Look beyond your capacity as mom, suggests Boegem. It's easy to be defensive about time away from the workforce, but it doesn't diminish you as a person or as a potential hire. "Focusing on mom skills rather than mom accomplishments may seem as though you're hiding your mom-ism," says Clarke. "It's re-packaging your message for emphasis. You can't hide your time out of the employment workforce, so advertise. Write some key statements about your time at home, addressing your choice confidently, filling in gaps in your work timeline. Rehearse these until you can quickly and confidently respond to timeline questions or offer them up pre-emptively. Be matter-of-fact and unapologetic."

Functional Resumes

Functional resume formats suit the mom skill presentation, taking away emphasis from a chronological career history, says Tory Johnson, writing for ABC News.com in 2006. This is still true today, says Boegem; it's the best way to present your strengths and talents relevant to the positions you seek. "Prime real estate on a resume is the top third of the first page," says Clarke. "That's the best location to capture the attention of the person screening your resume. Your skills and accomplishments, expressed in generic business language and presented in a bold, bulleted list will be seen by anyone scanning your resume, so focus your best skills there.

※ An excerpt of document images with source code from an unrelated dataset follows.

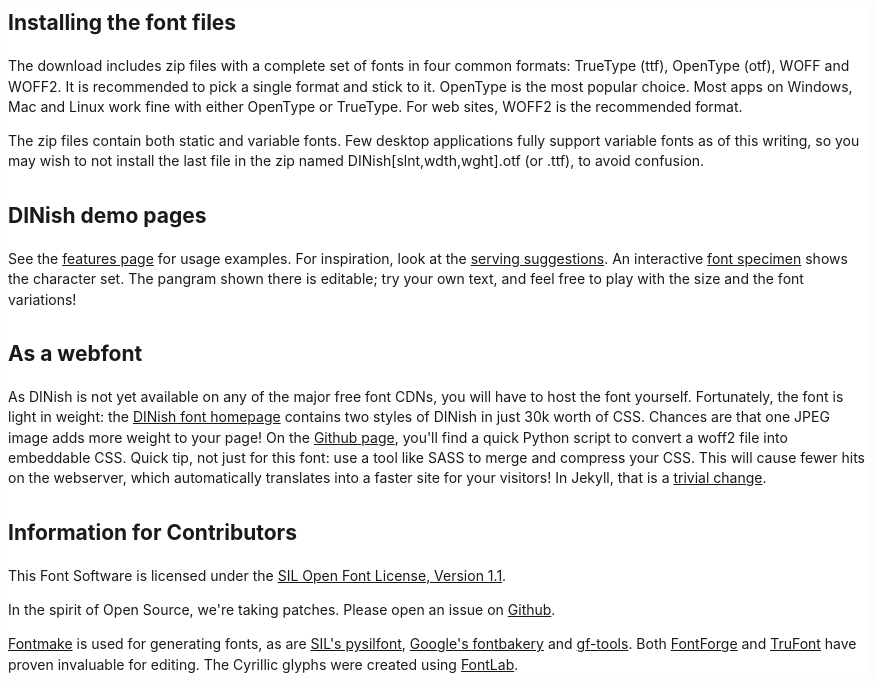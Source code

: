 ## Installing the font files

The download includes zip files with a complete set of fonts in four
common formats: TrueType (ttf), OpenType (otf), WOFF and WOFF2.  It is
recommended to pick a single format and stick to it. OpenType is the most
popular choice. Most apps on Windows, Mac and Linux work fine with either
OpenType or TrueType. For web sites, WOFF2 is the recommended format.

The zip files contain both static and variable fonts. Few desktop
applications fully support variable fonts as of this writing,
so you may wish to not install the last file in the zip named
DINish[slnt,wdth,wght].otf (or .ttf), to avoid confusion.

## DINish demo pages

See the [features page](https://fonts.playbeing.com/dinish/features) for
usage examples. For inspiration, look at the
[serving suggestions](https://fonts.playbeing.com/dinish/showcase).
An interactive [font specimen](https://fonts.playbeing.com/dinish/specimen)
shows the character set. The pangram shown there is editable; try your
own text, and feel free to play with the size and the font variations!

## As a webfont

As DINish is not yet available on any of the major free font CDNs, you
will have to host the font yourself. Fortunately, the font is light
in weight: the [DINish font homepage](https://fonts.playbeing.com/dinish)
contains two styles of DINish in just 30k worth of CSS. Chances are
that one JPEG image adds more weight to your page!
On the [Github page](https://github.com/playbeing/dinish/tree/master/tools),
you'll find a quick Python script to convert a woff2 file into
embeddable CSS. Quick tip, not just for this font: use a tool like
SASS to merge and compress your CSS. This will cause fewer hits on the
webserver, which automatically translates into a faster site for
your visitors!
In Jekyll, that is a [trivial change](https://github.com/playbeing/dinish/commit/4467855a292e0bd58ff7d933b7ef2148098eba66).

## Information for Contributors

This Font Software is licensed under the [SIL Open Font License, Version 1.1](https://raw.githubusercontent.com/playbeing/dinish/master/OFL.txt).

In the spirit of Open Source, we're taking patches. Please open an issue on [Github](https://github.com/playbeing/dinish/issues).

[Fontmake](https://github.com/googlefonts/fontmake) is used for generating
fonts, as are [SIL's pysilfont](https://github.com/silnrsi/pysilfont),
[Google's fontbakery](https://github.com/googlefonts/fontbakery) and
[gf-tools](https://github.com/googlefonts/gftools). Both
[FontForge](https://github.com/fontforge/fontforge) and
[TruFont](https://github.com/trufont/trufont) have proven invaluable
for editing.
The Cyrillic glyphs were created using [FontLab](https://www.fontlab.com/).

RELATED: Making Mommy-hood a Marketable Skill

Interview Strategies

"You simply can't be needy and defensive in an interview -- for any reason," says Clarke. "Be proud of yourself as a mom but contain it. You're here to discuss your skills and your suitability. The person across the desk is not likely discussing his children, so why should you?" Your personal situation has no place in the interview, Johnson says. You may be returning to work for family or financial reasons, but this isn't relevant to the interview and may only undermine your confidence. Believing in yourself and projecting confidence improves your chance that a potential employer will believe in you as well, Boegem says.